IN THE TRACK OF THE HUNS

When I look back on those days, the most pathetic thing about it all seems to me the absolute security in which we imagined ourselves dwelling.

The King and Queen were in their Palace, that tall simple flat-fronted grey house in the middle of the town. Often one saw the King, seated in an open motor car coming in and out of the town, or striding quickly into the Palace. Tall and fair, his appearance always seemed to me to undergo an extraordinary change from the face as shewn in photographs. It was because in real life those beautiful wide blue eyes of his, mirrors of truth and simple courage, were covered with glasses.

And "la petite Reine," equally beloved, was very often to be seen too, driving backwards and forwards to the hospitals, the only visits she ever paid.

All theatres were closed, all concerts, all cinemas. All the galleries were shut. Never a note of song or music was to be heard anywhere.
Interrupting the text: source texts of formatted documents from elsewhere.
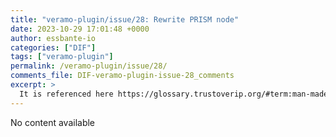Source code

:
 ```yaml
---
title: "veramo-plugin/issue/28: Rewrite PRISM node"
date: 2023-10-29 17:01:48 +0000
author: essbante-io
categories: ["DIF"]
tags: ["veramo-plugin"]
permalink: /veramo-plugin/issue/28/
comments_file: DIF-veramo-plugin-issue-28_comments
excerpt: >
  It is referenced here https://glossary.trustoverip.org/#term:man-made-thing but not here: https://glossary.trustoverip.org/#referenced-glossaries
---
```

No content available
To open a piano at one's hotel would have been a crime.

And yet, that immense crowd gathered together in Antwerp for safety, Ambassadors, Ministers and their wives and families, Consuls, Échevins, merchants, stockbrokers, peasants, were anything but gloomy. A peculiar tide of life flowed in and out through that vast cityful of people. It was life, vibrant with expectation, thrilling with hope and fear, without a moment's loneliness. They walked about the shady avenues. They sat at their cafés, they talked, they sipped their coffee, or their "Elixir d'Anvers" and then they went home to bed. After seven the streets were empty, the cafés shut, the day's life ended.

Never a doubt crossed our minds that the Germans could possibly get through those endless fortifications surrounding Antwerp on all sides.

Getting about was incredibly difficult. In fact, without a car, one could see nothing, and there were no cars to be had, the War Office had taken them all over. In despair I went to Sir Frederick Greville, the English Ambassador, and after certain formalities and inquiries, Sir Frederick very kindly went himself to the War Office, saw Count Chabeau on my behalf, and arranged for my getting a car.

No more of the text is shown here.